> [Problem requirements] Once you reach the line that contains "s_p[c]=@none@_S ~\wedge~ s_q[c]=@none@_S$ \\", retype it and every line after it exactly, ending with the last line of the entries.
══════════
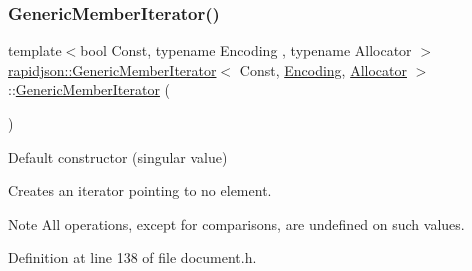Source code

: \subsubsection{\texorpdfstring{GenericMemberIterator()}{GenericMemberIterator()}\hspace{0.1cm}{\footnotesize\ttfamily [1/3]}}
{\footnotesize\ttfamily template$<$bool Const, typename Encoding , typename Allocator $>$ \\
\mbox{\hyperlink{classrapidjson_1_1_generic_member_iterator}{rapidjson\+::\+Generic\+Member\+Iterator}}$<$ Const, \mbox{\hyperlink{classrapidjson_1_1_encoding}{Encoding}}, \mbox{\hyperlink{classrapidjson_1_1_allocator}{Allocator}} $>$\+::\mbox{\hyperlink{classrapidjson_1_1_generic_member_iterator}{Generic\+Member\+Iterator}} (\begin{DoxyParamCaption}{ }\end{DoxyParamCaption})}



Default constructor (singular value) 

Creates an iterator pointing to no element. \begin{DoxyNote}{Note}
All operations, except for comparisons, are undefined on such values. 
\end{DoxyNote}


Definition at line 138 of file document.\+h.


\begin{DoxyCode}{0}

\end{DoxyCode}
\mbox{\label{classrapidjson_1_1_generic_member_iterator_aa30ffef74b3f4978b403024d81b484e4}} 

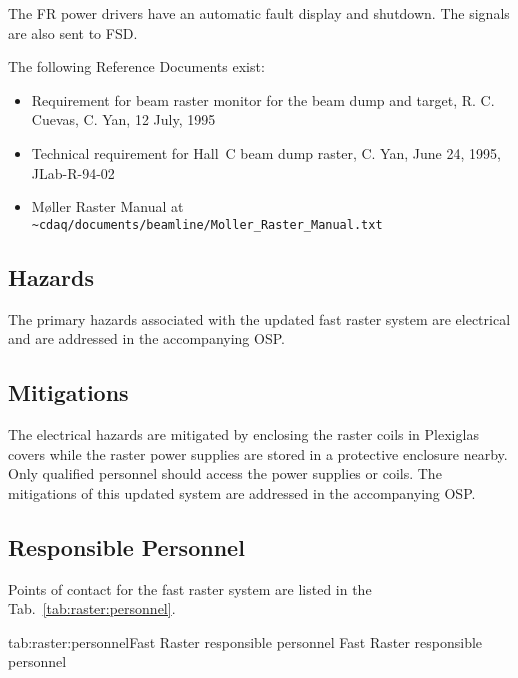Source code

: {\begin{safetyen}{0}{0}
\noindent The FR power drivers have an automatic fault display and
shutdown. The signals are also sent to FSD.

The following Reference Documents exist:
\begin{itemize}
\item{Requirement for beam raster monitor for the beam dump and target,
R. C. Cuevas, C. Yan, 12 July, 1995}
\item{Technical requirement for Hall~C beam dump raster,
C. Yan, June 24, 1995, JLab-R-94-02}
\item{M\o ller Raster Manual at \nolinkurl{~cdaq/documents/beamline/Moller_Raster_Manual.txt}}
\end{itemize}

\subsection{Hazards}

The primary hazards associated with the updated fast raster system
are electrical and are addressed in the accompanying OSP.

\subsection{Mitigations}

The electrical hazards are mitigated by enclosing the raster coils
in Plexiglas covers while the raster power supplies are stored in a protective
enclosure nearby. Only qualified personnel should access the power supplies
or coils. The mitigations of this updated system are addressed in the
accompanying OSP.

\subsection{Responsible Personnel}

Points of contact for the fast raster system are listed in the Tab.~\ref{tab:raster:personnel}.
\begin{namestab}{tab:raster:personnel}{Fast Raster responsible personnel}{%
          Fast Raster responsible personnel}
\end{namestab}
\end{safetyen}

}
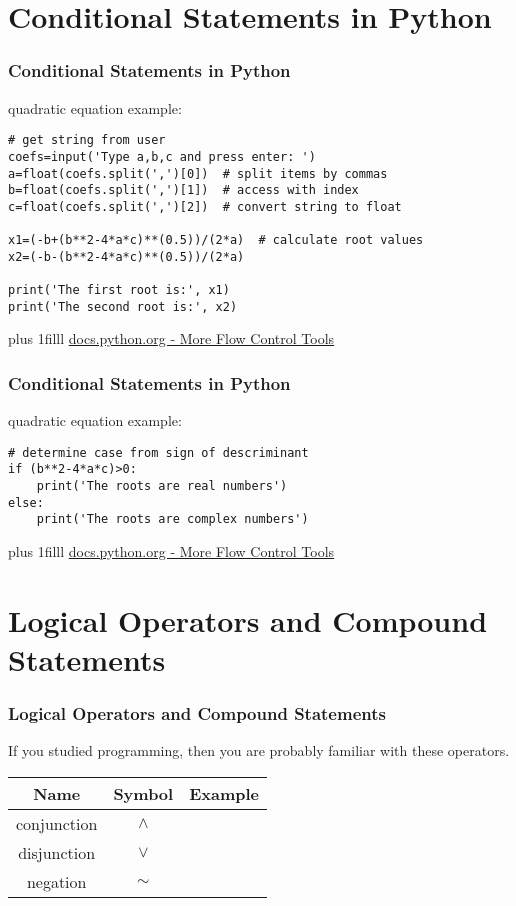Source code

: \documentclass[fleqn]{beamer} %
\newcommand{\sectiontitleIV}{Conditional Statements in Python}
\newcommand{\sectiontitleV}{Logical Operators and Compound Statements}
\newcommand{\btVFill}{\vskip0pt plus 1filll}
\begin{document}
\section{\sectiontitleIV}	
\begin{frame}[label=sectionIV,containsverbatim] \small
\frametitle{\sectiontitleIV}    
quadratic equation example:
\begin{lstlisting}
# get string from user
coefs=input('Type a,b,c and press enter: ')  
a=float(coefs.split(',')[0])  # split items by commas 
b=float(coefs.split(',')[1])  # access with index
c=float(coefs.split(',')[2])  # convert string to float  

x1=(-b+(b**2-4*a*c)**(0.5))/(2*a)  # calculate root values
x2=(-b-(b**2-4*a*c)**(0.5))/(2*a)

print('The first root is:', x1)
print('The second root is:', x2)
\end{lstlisting}

\btVFill
{\tiny \href{https://docs.python.org/3/tutorial/controlflow.html}{docs.python.org - More Flow Control Tools}}

\end{frame}

\begin{frame}[label=sectionIV,containsverbatim] \small
\frametitle{\sectiontitleIV}    
quadratic equation example:
\begin{lstlisting}
# determine case from sign of descriminant
if (b**2-4*a*c)>0:
	print('The roots are real numbers')
else:
	print('The roots are complex numbers')
\end{lstlisting}

\btVFill
{\tiny \href{https://docs.python.org/3/tutorial/controlflow.html}{docs.python.org - More Flow Control Tools}}

\end{frame}

\section{\sectiontitleV}	
	\begin{frame}[label=sectionV,containsverbatim] \small
	\frametitle{\sectiontitleV}    
	
	If you studied programming, then you are probably familiar with these operators.  \vspace{5mm}\\
	
	\renewcommand*{\arraystretch}{1.5}
	\begin{tabular}{c|c|c} 
		Name&Symbol&Example\\ \hline
		conjunction&$\wedge$ & \\ \hline
		disjunction&$\vee$ & \\ \hline
		negation&$\sim$& \\ \hline

	\end{tabular}

	\end{frame}
	
\end{document}
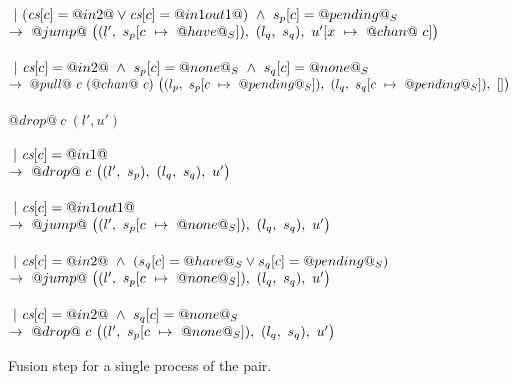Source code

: \begin{figure}
\begin{tabbing}
\> \>  \\
\> \> $~|~(\cs[c]=@in2@ \vee \cs[c]=@in1out1@) ~\wedge~ s_p[c]=@pending@_S$ \\
\> \> $\to~@jump@~
      \nextStep
        {l'}
          {\HeapUpdateOne{c}{@have@_S}{s_p}}
        {l_q}
          {s_q}
        {\HeapUpdateOne{x}{@chan@~c}{u'}}
        $ \\

\> \> \\
\> \> $~|~\cs[c]=@in2@ ~\wedge~ s_p[c]=@none@_S ~\wedge~ s_q[c]=@none@_S$ \\
\> \> $\to~@pull@~c~(@chan@~c)~
      \nextStep
        {l_p}
          {\HeapUpdateOne{c}{@pending@_S}{s_p}}
        {l_q}
          {\HeapUpdateOne{c}{@pending@_S}{s_q}}
        {[]}
  $ \\
\\

\> $@drop@~c~(l',u')$ \\
\> \>  \\
\> \> $~|~\cs[c]=@in1@$ \\
\> \> $\to~@drop@~c~
      \nextStep
        {l'}
          {s_p}
        {l_q}
          {s_q}
        {u'}
      $ \\

\> \> \\
\> \> $~|~\cs[c]=@in1out1@$ \\
\> \> $\to~@jump@~
      \nextStep
        {l'}
          {\HeapUpdateOne{c}{@none@_S}{s_p}}
        {l_q}
          {s_q}
        {u'}
      $ \\

\> \> \\
\> \> $~|~\cs[c]=@in2@ ~\wedge~ (s_q[c]=@have@_S \vee s_q[c]=@pending@_S)$ \\
\> \> $\to~@jump@~
      \nextStep
        {l'}
          {\HeapUpdateOne{c}{@none@_S}{s_p}}
        {l_q}
          {s_q}
        {u'}
      $ \\


\> \> \\
\> \> $~|~\cs[c]=@in2@ ~\wedge~ s_q[c]=@none@_S$ \\
\> \> $\to~@drop@~c~
      \nextStep
        {l'}
          {\HeapUpdateOne{c}{@none@_S}{s_p}}
        {l_q}
          {s_q}
        {u'}
      $
\end{tabbing}

\caption{Fusion step for a single process of the pair.} 

\label{fig:Fusion:Def:Step}
\end{figure}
══════════
> [Output for this task]
\> \> $~|~\cs[c]=@in2@ ~\wedge~ s_p[c]=@none@_S ~\wedge~ s_q[c]=@none@_S$ \\
\> \> $\to~@pull@~c~(@chan@~c)~
      \nextStep
        {l_p}
          {\HeapUpdateOne{c}{@pending@_S}{s_p}}
        {l_q}
          {\HeapUpdateOne{c}{@pending@_S}{s_q}}
        {[]}
  $ \\
\\

\> $@drop@~c~(l',u')$ \\
\> \>  \\
\> \> $~|~\cs[c]=@in1@$ \\
\> \> $\to~@drop@~c~
      \nextStep
        {l'}
          {s_p}
        {l_q}
          {s_q}
        {u'}
      $ \\

\> \> \\
\> \> $~|~\cs[c]=@in1out1@$ \\
\> \> $\to~@jump@~
      \nextStep
        {l'}
          {\HeapUpdateOne{c}{@none@_S}{s_p}}
        {l_q}
          {s_q}
        {u'}
      $ \\

\> \> \\
\> \> $~|~\cs[c]=@in2@ ~\wedge~ (s_q[c]=@have@_S \vee s_q[c]=@pending@_S)$ \\
\> \> $\to~@jump@~
      \nextStep
        {l'}
          {\HeapUpdateOne{c}{@none@_S}{s_p}}
        {l_q}
          {s_q}
        {u'}
      $ \\


\> \> \\
\> \> $~|~\cs[c]=@in2@ ~\wedge~ s_q[c]=@none@_S$ \\
\> \> $\to~@drop@~c~
      \nextStep
        {l'}
          {\HeapUpdateOne{c}{@none@_S}{s_p}}
        {l_q}
          {s_q}
        {u'}
      $
\end{tabbing}

\caption{Fusion step for a single process of the pair.} 

\label{fig:Fusion:Def:Step}
\end{figure}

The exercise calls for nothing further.